La tematica del miracolo, affrontata perlopiù in prospettiva apologetica, è inserita da Guardini in un contesto più ampio e meno "controversistico". Il suo procedimento piano e solo in apparenza elementare toglie il fenomeno del miracolo, nella sua straordinarietà, dalle secche del dibattito su "legge e natura" e "abolizione" d'essa da parte di Dio; discussione che egli ritiene egemonizzata pur sempre, anche presso i cristiani, da una mentalità scientista. La visione più autentica è invece quella in cui l'intervento miracoloso di Dio, di Cristo (emblematicamente è studiato il cammino di Gesù sulle acque), rientra nel piano della storia salvifica e corrisponde a priori all'onnipotenza, sapienza e amore divini. Con sicurezza d'intuizione in materia biblica l'Autore, nella seconda parte, svolge la nozione di segno, che nei Vangeli ha un'importanza eminente: il "segno" è un richiamo forte all'immediata presenza operante di Dio, in momenti e circostanze cruciali, che devono rilevarsi sulla trama ordinaria, quotidiana del vivere cristiano. Una meditazione serena e liberante su Lourdes, al di là di ogni eccesso miracolistico, conclude il saggio.
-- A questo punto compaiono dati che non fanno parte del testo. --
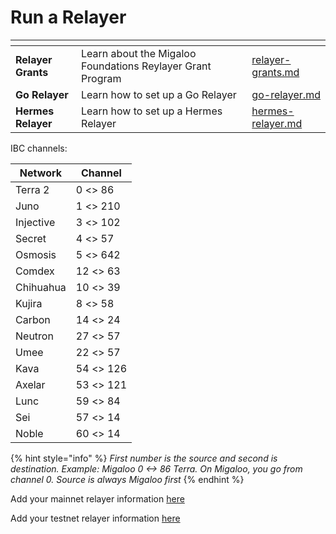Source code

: # Run a Relayer

<table data-view="cards"><thead><tr><th></th><th></th><th data-hidden data-card-target data-type="content-ref"></th></tr></thead><tbody><tr><td><strong>Relayer Grants</strong></td><td>Learn about the Migaloo Foundations Reylayer Grant Program</td><td><a href="relayer-grants.md">relayer-grants.md</a></td></tr><tr><td><strong>Go Relayer</strong></td><td>Learn how to set up a Go Relayer</td><td><a href="go-relayer.md">go-relayer.md</a></td></tr><tr><td><strong>Hermes Relayer</strong></td><td>Learn how to set up a Hermes Relayer</td><td><a href="hermes-relayer.md">hermes-relayer.md</a></td></tr></tbody></table>

IBC channels:

| Network   | Channel   |
| --------- | --------- |
| Terra 2   | 0 <> 86   |
| Juno      | 1 <> 210  |
| Injective | 3 <> 102  |
| Secret    | 4 <> 57   |
| Osmosis   | 5 <> 642  |
| Comdex    | 12 <> 63  |
| Chihuahua | 10 <> 39  |
| Kujira    | 8 <> 58   |
| Carbon    | 14 <> 24  |
| Neutron   | 27 <> 57  |
| Umee      | 22 <> 57  |
| Kava      | 54 <> 126 |
| Axelar    | 53 <> 121 |
| Lunc      | 59 <> 84  |
| Sei       | 57 <> 14  |
| Noble     | 60 <> 14  |

{% hint style="info" %}
_First number is the source and second is destination. Example: Migaloo 0 <-> 86 Terra. On Migaloo, you go from channel 0. Source is always Migaloo first_
{% endhint %}

Add your mainnet relayer information [here](https://docs.google.com/spreadsheets/d/1lWDOkWRgy\_mU0LEuTPwv5Z4dclNw2OCDTNQMzw0RzyQ/edit#gid=0)

Add your testnet relayer information [here](https://docs.google.com/spreadsheets/d/10t2HBtv6L9-PES-5YaCjODREy7fBMx7PBazmIrDj55c/edit?usp=sharing)
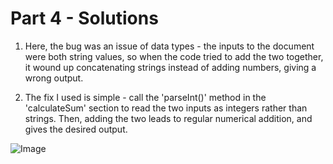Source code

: # Part 4 - Solutions

1. Here, the bug was an issue of data types - the inputs to the document were both string values, so when the code tried to add the two together, it wound up concatenating strings instead of adding numbers, giving a wrong output.

2. The fix I used is simple - call the 'parseInt()' method in the 'calculateSum' section to read the two inputs as integers rather than strings. Then, adding the two leads to regular numerical addition, and gives the desired output. 

![Image](screenshots/fix.png)
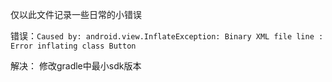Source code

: 仅以此文件记录一些日常的小错误

错误：`Caused by: android.view.InflateException: Binary XML file line : Error inflating class Button`

解决： 修改gradle中最小sdk版本



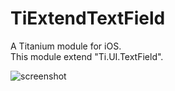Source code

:TiExtendTextField
======================
A Titanium module for iOS.  
This module extend "Ti.UI.TextField".  

![screenshot](./sample.png)
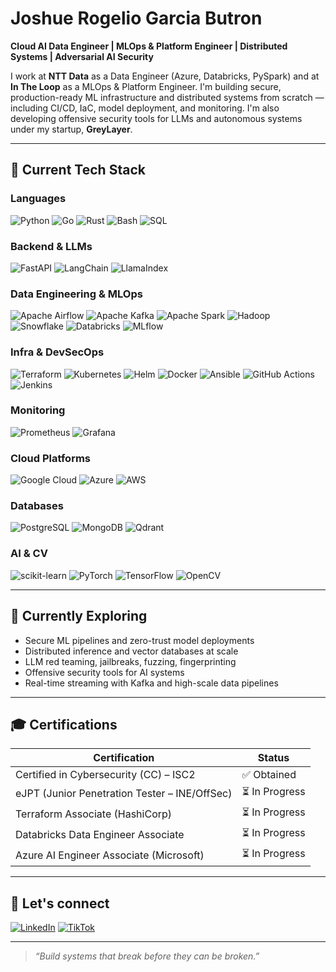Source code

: # Joshue Rogelio Garcia Butron

**Cloud AI Data Engineer | MLOps & Platform Engineer | Distributed Systems | Adversarial AI Security**

I work at **NTT Data** as a Data Engineer (Azure, Databricks, PySpark) and at **In The Loop** as a MLOps & Platform Engineer. I'm building secure, production-ready ML infrastructure and distributed systems from scratch — including CI/CD, IaC, model deployment, and monitoring. I'm also developing offensive security tools for LLMs and autonomous systems under my startup, **GreyLayer**.

---

## 🔧 Current Tech Stack

### Languages
![Python](https://img.shields.io/badge/python-3670A0?style=for-the-badge&logo=python&logoColor=ffdd54)
![Go](https://img.shields.io/badge/go-%2300ADD8.svg?style=for-the-badge&logo=go&logoColor=white)
![Rust](https://img.shields.io/badge/rust-%23ED8B00.svg?style=for-the-badge&logo=rust&logoColor=white)
![Bash](https://img.shields.io/badge/Bash-121011?style=for-the-badge&logo=gnubash&logoColor=white)
![SQL](https://img.shields.io/badge/sql-%23DC322F.svg?style=for-the-badge&logo=sqlite&logoColor=white)

### Backend & LLMs
![FastAPI](https://img.shields.io/badge/FastAPI-00C7B7?style=for-the-badge&logo=fastapi)
![LangChain](https://img.shields.io/badge/LangChain-000000.svg?style=for-the-badge)
![LlamaIndex](https://img.shields.io/badge/LlamaIndex-2F3E46?style=for-the-badge)

### Data Engineering & MLOps
![Apache Airflow](https://img.shields.io/badge/Airflow-017CEE?style=for-the-badge&logo=apacheairflow)
![Apache Kafka](https://img.shields.io/badge/Kafka-000000?style=for-the-badge&logo=apachekafka)
![Apache Spark](https://img.shields.io/badge/Spark-FDEE21?style=for-the-badge&logo=apachespark&logoColor=black)
![Hadoop](https://img.shields.io/badge/Hadoop-66CCFF?style=for-the-badge&logo=apachehadoop)
![Snowflake](https://img.shields.io/badge/Snowflake-56B9E5?style=for-the-badge&logo=snowflake&logoColor=white)
![Databricks](https://img.shields.io/badge/Databricks-FF3621?style=for-the-badge&logo=databricks&logoColor=white)
![MLflow](https://img.shields.io/badge/MLflow-0194E2?style=for-the-badge)

### Infra & DevSecOps
![Terraform](https://img.shields.io/badge/Terraform-5C4EE5?style=for-the-badge&logo=terraform&logoColor=white)
![Kubernetes](https://img.shields.io/badge/Kubernetes-326CE5?style=for-the-badge&logo=kubernetes&logoColor=white)
![Helm](https://img.shields.io/badge/Helm-0F1689?style=for-the-badge&logo=helm&logoColor=white)
![Docker](https://img.shields.io/badge/Docker-2496ED?style=for-the-badge&logo=docker&logoColor=white)
![Ansible](https://img.shields.io/badge/Ansible-000000?style=for-the-badge&logo=ansible&logoColor=white)
![GitHub Actions](https://img.shields.io/badge/GitHub%20Actions-2088FF?style=for-the-badge&logo=githubactions&logoColor=white)
![Jenkins](https://img.shields.io/badge/Jenkins-2C5263?style=for-the-badge&logo=jenkins&logoColor=white)

### Monitoring
![Prometheus](https://img.shields.io/badge/Prometheus-E6522C?style=for-the-badge&logo=prometheus&logoColor=white)
![Grafana](https://img.shields.io/badge/Grafana-F46800?style=for-the-badge&logo=grafana&logoColor=white)

### Cloud Platforms
![Google Cloud](https://img.shields.io/badge/GCP-4285F4?style=for-the-badge&logo=googlecloud&logoColor=white)
![Azure](https://img.shields.io/badge/Azure-0072C6?style=for-the-badge&logo=microsoftazure&logoColor=white)
![AWS](https://img.shields.io/badge/AWS-FF9900?style=for-the-badge&logo=amazonaws&logoColor=white)

### Databases
![PostgreSQL](https://img.shields.io/badge/PostgreSQL-316192?style=for-the-badge&logo=postgresql&logoColor=white)
![MongoDB](https://img.shields.io/badge/MongoDB-47A248?style=for-the-badge&logo=mongodb&logoColor=white)
![Qdrant](https://img.shields.io/badge/Qdrant-880088?style=for-the-badge)

### AI & CV
![scikit-learn](https://img.shields.io/badge/Scikit--Learn-F7931E?style=for-the-badge&logo=scikit-learn&logoColor=white)
![PyTorch](https://img.shields.io/badge/PyTorch-EE4C2C?style=for-the-badge&logo=pytorch&logoColor=white)
![TensorFlow](https://img.shields.io/badge/TensorFlow-FF6F00?style=for-the-badge&logo=tensorflow&logoColor=white)
![OpenCV](https://img.shields.io/badge/OpenCV-5C3EE8?style=for-the-badge&logo=opencv&logoColor=white)

---

## 🚀 Currently Exploring

- Secure ML pipelines and zero-trust model deployments
- Distributed inference and vector databases at scale
- LLM red teaming, jailbreaks, fuzzing, fingerprinting
- Offensive security tools for AI systems
- Real-time streaming with Kafka and high-scale data pipelines

---

## 🎓 Certifications

| Certification | Status |
|---------------|--------|
| Certified in Cybersecurity (CC) – ISC2 | ✅ Obtained |
| eJPT (Junior Penetration Tester – INE/OffSec) | ⏳ In Progress |
| Terraform Associate (HashiCorp) | ⏳ In Progress |
| Databricks Data Engineer Associate | ⏳ In Progress |
| Azure AI Engineer Associate (Microsoft) | ⏳ In Progress |

---

## 📲 Let's connect

[![LinkedIn](https://img.shields.io/badge/LinkedIn-0A66C2?style=for-the-badge&logo=linkedin&logoColor=white)](https://www.linkedin.com/in/joshuegarcia)
[![TikTok](https://img.shields.io/badge/TikTok-010101?style=for-the-badge&logo=tiktok&logoColor=white)](https://www.tiktok.com/@davetto_mx)

---

> *“Build systems that break before they can be broken.”*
Nel novembre del '45 a Tubinga, in una Germania distrutta materialmente e spiritualmente alla fine della Seconda Guerra Mondiale, fu chiesto a Guardini di ricordare il gruppo di resistenza «La Rosa Bianca». Nel 1958 un'altra commemorazione gli fu affidata dall'Università di Monaco, dove i fratelli Scholl e i loro amici avevano studiato e maturato la scelta antinazista. Per la prima volta sono qui raccolti i due discorsi: non semplici orazioni accademiche, ma impegnate meditazioni sul senso di una esistenza cristiana di fronte alle situazioni-limite della vita politica. I giovani della «Rosa Bianca» divengono modello di quella che deve essere la concezione cristiana dell'azione politica: rispondere alla coscienza fino al «martirio» quando il potere, facendosi totalitario e assoluto, usurpa lo spazio della trascendenza e l'inalienabile libertà della persona. Un rischio che Guardini vede persistente nelle nostre società secolarizzate.
Se di Guardini negli ultimi anni si sono per lo più discusse le opere teologico-filosofiche, non bisogna dimenticare il suo costante interesse per l'aspetto cultuale della vita religiosa (si ricordino Lo spirito della liturgia e I santi segni). Nell'opera che qui ripresentiamo, Guardini si sofferma sul Rosario come forma di preghiera della vita cristiana. Egli mostra come gli elementi che la costituiscono, la ripetizione dell'Ave, l'intercalarsi del Pater, il ritmo delle decine, creino un'atmosfera di alta elevazione spirituale, in cui può disporsi l'autentica contemplazione che è suggerita dai Misteri. Con rapide, originali intuizioni è presentata la loro ricchezza scritturistica e teologica e l'armonica concatenazione. Pagine che guidano il lettore a riscoprire il senso autentico di una delle forme del culto più care alla tradizione cristiana.